### WORK TO COMPLETE:
Scan the records for the word "definition". Copy each line that includes it.

Start of DATASET EXCERPTS

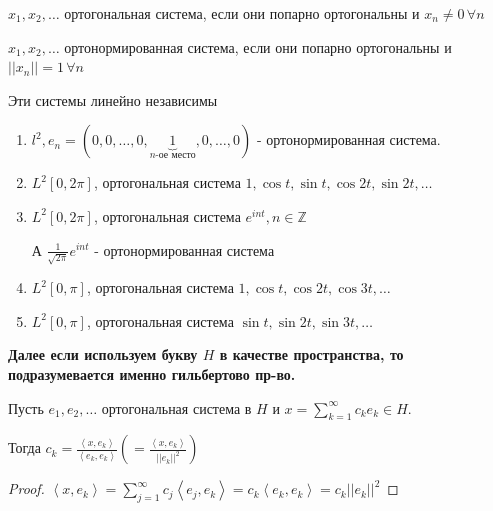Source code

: \begin{definition}
    $x_1, x_2, \ldots$ ортогональная система, если они попарно ортогональны и $x_n \neq 0 \, \forall n$
\end{definition}

\begin{definition}
    $x_1, x_2, \ldots$ ортонормированная система, если они попарно ортогональны и $||x_n|| = 1 \, \forall n$
\end{definition}

\begin{remark}
    Эти системы линейно независимы
\end{remark}

\begin{example}
    \begin{enumerate}
        \item {
            $l^2, e_n = (0, 0, \ldots , 0, \underbrace{1}_{n \text{-ое место}}, 0, \ldots, 0)$ - ортонормированная система.
        }
        \item {
            $L^2 [0, 2\pi]$, ортогональная система $1, \cos t, \sin t, \cos 2t, \sin 2t, \ldots$
        }
        \item {
            $L^2 [0, 2\pi]$, ортогональная система $e^{int}, n \in \mathbb{Z}$

            А $\frac{1}{\sqrt{2\pi}} e^{int}$ - ортонормированная система
        }
        \item {
            $L^2 [0, \pi]$, ортогональная система $1, \cos t, \cos 2t, \cos 3t, \ldots$
        }
        \item {
            $L^2 [0, \pi]$, ортогональная система $\sin t, \sin 2t, \sin 3t, \ldots$
        }
    \end{enumerate}
\end{example}


\textbf{Далее если используем букву $H$ в качестве пространства, то подразумевается именно гильбертово пр-во.}

\begin{theorem}
    Пусть $e_1, e_2, \ldots$ ортогональная система в $H$ и $x = \sum_{k = 1}^\infty c_k e_k \in H$.

    Тогда $c_k = \frac{\left < x, e_k  \right >}{\left < e_k, e_k \right >} \left(= \frac{\left < x, e_k  \right >}{||e_k||^2} \right)$
\end{theorem}

\begin{proof}
    $\left < x, e_k \right > = \sum_{j = 1}^\infty c_j \left < e_j, e_k \right > = c_k \left < e_k , e_k \right > = c_k ||e_k||^2$
\end{proof}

End of DATASET EXCERPTS

### EXERCISE SOLUTION:
: \begin{definition}
\end{definition}
\begin{definition}
\end{definition}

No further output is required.